Photo: Jamie Oliver in Britain, where he transformed national school lunch policy.
Ms. Dr. Hemodynamics and I were having a little bit of TV time the other night, and Jamie Oliver was trying to convince the lunch ladies of West Virginia that cooking from scratch was a good idea, and railing against some state bureaucrat's affection for chocolate- and strawberry-flavored milk.
Surprisingly, we kept watching.
OK, so, admittedly, I've only seen one episode thus far--but still, I found myself surprisingly compelled by the episode I saw, as a template for health-oriented community organizing.
I have mixed feelings about the moral panic in progress about obesity. The term "obesity" has become so loaded with moral judgment that I've taken to showing people in my clinic the NHLBI BMI calculator while holding my hand over the category labels. I always explain that this is a continuum, and that it's my view that the terms "overweight" and "obese" are better understood as "higher risk" (for 25 to 29.9) and "even higher risk" (for over 30). I don't think that calling someone "obese" is that useful. And absolute weight numbers, especially around the high 20s/low 30s fairly "overweight"/slightly "obese" range that so many of my patients and I occupy, may be at least as important as proxies for other things--like cardiovascular fitness and nutrition--as problems in and of themselves.
But my own struggles with weight and fitness, and those of my patients, are for a different day. The genius of Jamie Oliver's show, at least the episode I saw, is that he doesn't waste a lot of time trying to persuade individuals to change their individual diets. He knows that they'll drink the chocolate milk if it's in front of them and they have a choice between that and regular milk. Who wouldn't? And if the chocolate milk isn't there, they won't drink it, because how would they?
Here are some other aspects of why Jamie Oliver showed himself to be a smart community organizer in the 45 minutes I watched him:
1. Big change comes from changing big systems. He knows that the leverage is in the structural intervention. Children in this town all eat lunch at school, so don't try to get them to bring their lunches. Change the school lunches. People at a work place eat food that's close to work, so don't ask them to drive to some place that has a salad bar two miles away: drive a food truck that serves salads and bison burgers up to the work place.

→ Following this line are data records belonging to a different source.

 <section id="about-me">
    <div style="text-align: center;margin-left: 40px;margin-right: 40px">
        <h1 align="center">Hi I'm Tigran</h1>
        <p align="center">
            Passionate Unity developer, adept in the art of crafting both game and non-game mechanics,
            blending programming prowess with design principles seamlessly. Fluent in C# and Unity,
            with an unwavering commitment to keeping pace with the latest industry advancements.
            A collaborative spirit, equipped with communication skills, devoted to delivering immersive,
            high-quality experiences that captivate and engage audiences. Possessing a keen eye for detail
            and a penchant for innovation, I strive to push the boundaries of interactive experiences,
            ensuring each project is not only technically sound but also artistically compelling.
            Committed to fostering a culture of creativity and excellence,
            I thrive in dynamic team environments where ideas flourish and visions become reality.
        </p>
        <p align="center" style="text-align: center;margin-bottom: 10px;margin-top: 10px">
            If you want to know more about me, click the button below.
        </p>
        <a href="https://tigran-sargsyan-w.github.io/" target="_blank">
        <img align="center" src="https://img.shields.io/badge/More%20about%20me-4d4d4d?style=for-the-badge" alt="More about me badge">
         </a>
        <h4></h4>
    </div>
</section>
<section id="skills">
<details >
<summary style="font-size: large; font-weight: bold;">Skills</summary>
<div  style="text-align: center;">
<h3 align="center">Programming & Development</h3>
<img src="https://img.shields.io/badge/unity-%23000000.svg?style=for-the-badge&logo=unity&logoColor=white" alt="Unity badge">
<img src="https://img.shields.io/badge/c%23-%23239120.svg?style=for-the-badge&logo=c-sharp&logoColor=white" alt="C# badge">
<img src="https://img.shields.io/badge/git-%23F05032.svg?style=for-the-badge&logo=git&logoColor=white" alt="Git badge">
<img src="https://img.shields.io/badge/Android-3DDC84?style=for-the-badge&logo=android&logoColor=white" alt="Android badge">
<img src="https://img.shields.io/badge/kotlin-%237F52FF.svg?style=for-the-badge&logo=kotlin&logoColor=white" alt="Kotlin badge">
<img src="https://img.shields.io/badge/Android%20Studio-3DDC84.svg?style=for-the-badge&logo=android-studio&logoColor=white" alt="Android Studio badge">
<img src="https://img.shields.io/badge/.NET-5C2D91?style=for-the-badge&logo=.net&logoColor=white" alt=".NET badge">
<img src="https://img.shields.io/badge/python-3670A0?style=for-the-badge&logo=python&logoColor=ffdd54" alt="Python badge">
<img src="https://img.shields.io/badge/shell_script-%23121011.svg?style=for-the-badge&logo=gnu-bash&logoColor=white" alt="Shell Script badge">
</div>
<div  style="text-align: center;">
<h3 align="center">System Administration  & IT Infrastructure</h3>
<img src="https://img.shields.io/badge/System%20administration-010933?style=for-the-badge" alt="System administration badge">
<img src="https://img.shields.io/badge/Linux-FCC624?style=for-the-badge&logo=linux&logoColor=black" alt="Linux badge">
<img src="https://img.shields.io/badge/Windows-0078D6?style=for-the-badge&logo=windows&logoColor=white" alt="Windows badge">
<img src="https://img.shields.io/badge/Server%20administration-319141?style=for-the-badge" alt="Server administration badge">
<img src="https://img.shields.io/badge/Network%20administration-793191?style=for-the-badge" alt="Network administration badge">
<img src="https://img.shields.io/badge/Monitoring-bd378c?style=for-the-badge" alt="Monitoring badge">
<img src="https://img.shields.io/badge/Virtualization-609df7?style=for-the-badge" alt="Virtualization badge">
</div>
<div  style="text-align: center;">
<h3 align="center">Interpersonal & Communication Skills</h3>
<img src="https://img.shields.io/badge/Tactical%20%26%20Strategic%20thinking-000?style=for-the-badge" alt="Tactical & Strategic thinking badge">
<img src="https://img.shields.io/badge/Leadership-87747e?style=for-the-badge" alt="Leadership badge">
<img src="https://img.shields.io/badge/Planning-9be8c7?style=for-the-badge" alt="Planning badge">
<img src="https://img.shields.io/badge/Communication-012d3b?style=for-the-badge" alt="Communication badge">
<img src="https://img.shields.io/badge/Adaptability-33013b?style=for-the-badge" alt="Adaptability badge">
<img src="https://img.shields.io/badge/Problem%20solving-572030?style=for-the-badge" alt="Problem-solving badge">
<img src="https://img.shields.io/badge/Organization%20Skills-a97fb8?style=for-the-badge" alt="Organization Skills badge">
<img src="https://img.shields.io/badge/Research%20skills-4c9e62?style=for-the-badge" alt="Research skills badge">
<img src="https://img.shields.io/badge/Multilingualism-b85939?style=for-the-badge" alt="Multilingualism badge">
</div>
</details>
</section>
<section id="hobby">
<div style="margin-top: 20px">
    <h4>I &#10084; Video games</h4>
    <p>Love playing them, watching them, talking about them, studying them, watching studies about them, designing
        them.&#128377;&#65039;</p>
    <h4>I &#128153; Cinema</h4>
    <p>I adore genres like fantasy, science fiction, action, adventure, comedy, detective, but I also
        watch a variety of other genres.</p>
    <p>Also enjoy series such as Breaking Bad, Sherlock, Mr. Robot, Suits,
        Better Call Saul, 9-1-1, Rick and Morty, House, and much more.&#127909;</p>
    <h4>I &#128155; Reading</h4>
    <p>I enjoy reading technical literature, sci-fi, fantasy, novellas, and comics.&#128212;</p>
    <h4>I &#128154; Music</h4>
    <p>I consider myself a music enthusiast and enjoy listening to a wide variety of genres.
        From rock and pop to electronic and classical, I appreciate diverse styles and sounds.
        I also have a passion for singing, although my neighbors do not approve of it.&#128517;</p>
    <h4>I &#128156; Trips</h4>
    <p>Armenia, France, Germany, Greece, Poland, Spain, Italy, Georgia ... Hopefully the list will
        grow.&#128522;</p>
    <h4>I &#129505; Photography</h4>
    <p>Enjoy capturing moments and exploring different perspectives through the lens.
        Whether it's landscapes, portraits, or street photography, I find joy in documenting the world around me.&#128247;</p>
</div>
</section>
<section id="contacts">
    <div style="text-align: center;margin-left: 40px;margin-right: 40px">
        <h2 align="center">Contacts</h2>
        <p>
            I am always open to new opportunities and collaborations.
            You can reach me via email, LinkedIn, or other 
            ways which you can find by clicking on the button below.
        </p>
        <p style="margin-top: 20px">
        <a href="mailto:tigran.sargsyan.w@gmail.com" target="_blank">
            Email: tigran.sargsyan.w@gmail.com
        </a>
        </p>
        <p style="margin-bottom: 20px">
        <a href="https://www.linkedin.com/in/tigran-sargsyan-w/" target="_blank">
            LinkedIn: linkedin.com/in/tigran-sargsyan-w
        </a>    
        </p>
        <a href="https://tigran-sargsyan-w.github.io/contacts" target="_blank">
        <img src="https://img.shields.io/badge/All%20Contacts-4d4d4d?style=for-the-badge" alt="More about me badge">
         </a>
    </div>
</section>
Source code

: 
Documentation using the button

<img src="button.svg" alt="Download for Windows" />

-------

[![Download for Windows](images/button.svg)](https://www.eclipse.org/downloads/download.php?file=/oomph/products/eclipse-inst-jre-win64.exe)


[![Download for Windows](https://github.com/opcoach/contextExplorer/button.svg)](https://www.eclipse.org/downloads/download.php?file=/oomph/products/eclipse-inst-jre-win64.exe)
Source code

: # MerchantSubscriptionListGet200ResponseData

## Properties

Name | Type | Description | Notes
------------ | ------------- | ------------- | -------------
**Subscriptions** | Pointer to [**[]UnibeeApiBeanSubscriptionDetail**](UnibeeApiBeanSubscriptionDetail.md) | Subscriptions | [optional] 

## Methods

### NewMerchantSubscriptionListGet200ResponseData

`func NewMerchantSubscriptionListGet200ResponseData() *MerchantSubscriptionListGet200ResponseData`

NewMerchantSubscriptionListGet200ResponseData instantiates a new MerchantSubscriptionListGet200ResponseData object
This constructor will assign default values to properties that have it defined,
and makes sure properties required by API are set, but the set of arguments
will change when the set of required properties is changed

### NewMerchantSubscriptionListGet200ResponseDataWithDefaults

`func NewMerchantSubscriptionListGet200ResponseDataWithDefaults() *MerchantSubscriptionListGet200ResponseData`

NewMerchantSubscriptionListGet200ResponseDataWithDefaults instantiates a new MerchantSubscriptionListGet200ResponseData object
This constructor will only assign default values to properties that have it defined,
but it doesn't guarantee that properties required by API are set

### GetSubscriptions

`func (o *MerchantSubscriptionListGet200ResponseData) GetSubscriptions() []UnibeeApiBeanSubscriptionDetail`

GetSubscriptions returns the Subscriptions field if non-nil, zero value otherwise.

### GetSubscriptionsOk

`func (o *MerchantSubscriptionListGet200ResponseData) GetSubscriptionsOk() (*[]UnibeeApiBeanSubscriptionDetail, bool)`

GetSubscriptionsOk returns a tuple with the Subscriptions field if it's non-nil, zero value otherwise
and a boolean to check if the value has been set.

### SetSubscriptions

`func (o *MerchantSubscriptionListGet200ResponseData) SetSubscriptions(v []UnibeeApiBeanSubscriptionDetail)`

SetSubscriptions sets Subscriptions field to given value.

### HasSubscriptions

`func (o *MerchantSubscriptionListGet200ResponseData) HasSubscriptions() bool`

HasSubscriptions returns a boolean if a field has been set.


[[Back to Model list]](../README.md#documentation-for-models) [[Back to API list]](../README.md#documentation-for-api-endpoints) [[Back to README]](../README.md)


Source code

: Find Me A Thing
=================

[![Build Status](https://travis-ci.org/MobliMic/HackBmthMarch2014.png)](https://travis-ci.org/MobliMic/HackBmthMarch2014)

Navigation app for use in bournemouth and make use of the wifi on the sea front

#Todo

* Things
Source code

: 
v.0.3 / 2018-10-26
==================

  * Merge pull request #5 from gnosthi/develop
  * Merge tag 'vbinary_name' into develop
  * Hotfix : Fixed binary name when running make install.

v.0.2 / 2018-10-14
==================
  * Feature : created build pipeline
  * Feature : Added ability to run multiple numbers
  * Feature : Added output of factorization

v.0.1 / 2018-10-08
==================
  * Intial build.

Like smoking, a lot of food choices are made because of availability, proximity, habit--all things that can be affected by altering the physical and economic environment at least as easily as changing individual minds.
2. Individual beliefs matter. Conversely, he knows that structural interventions can only work if a large enough number of individuals support them. People who think eating better food and avoiding obesity is a good idea will appreciate the support that a structural intervention gives their personal goals. But if people don't understand the rationale behind the changes, they'll just be mad that there's no chocolate milk or french fries--they'll register a change, understand it as out of their control and leading to a result they don't like, and demand a change back to the old system.
3. Every individual matters. Anyone at any point in the process, from state bureaucrat to food supplier to principal to cook to teacher, can either advance or sabotage a project for change. Because of this, he also lets everyone know that when they are supporting change, they are instrumental in doing so. He lavishes praise on the smallest change. "Fantastic!" he raves, as if the low-level administrator who removes the chocolate milk for a day should win a MacArthur "genius" award. Even non-committal shine-on answers get a "great, great" from Jamie, as long as they're not frankly obstructive--though he doesn't take "maybe" for an answer, and goes back to trying to close the deal.
4. Follow the money. He understands that the approach he's recommending will cost more. He targets the town's biggest employer, which nicely is a hospital. He shows that they should have an interest in supporting his changes and relentlessly hits them up for money. (That in fact they may not have any particular economic interest in the changes he proposes is a sign of the utter perversity of the healthcare system, but that's another reality TV show.)
These four ideas are the basis for a lot of successful community organizing.
I'm not sure Jamie Oliver has got it all figured it out--most importantly, I'm not seeing him build a corps of organizers who will stick around to keep the pressure on. But maybe at the end of the show, the real point is not the people in that particular town--but the corps of organizers he might build from the millions of people who are watching him on Friday nights.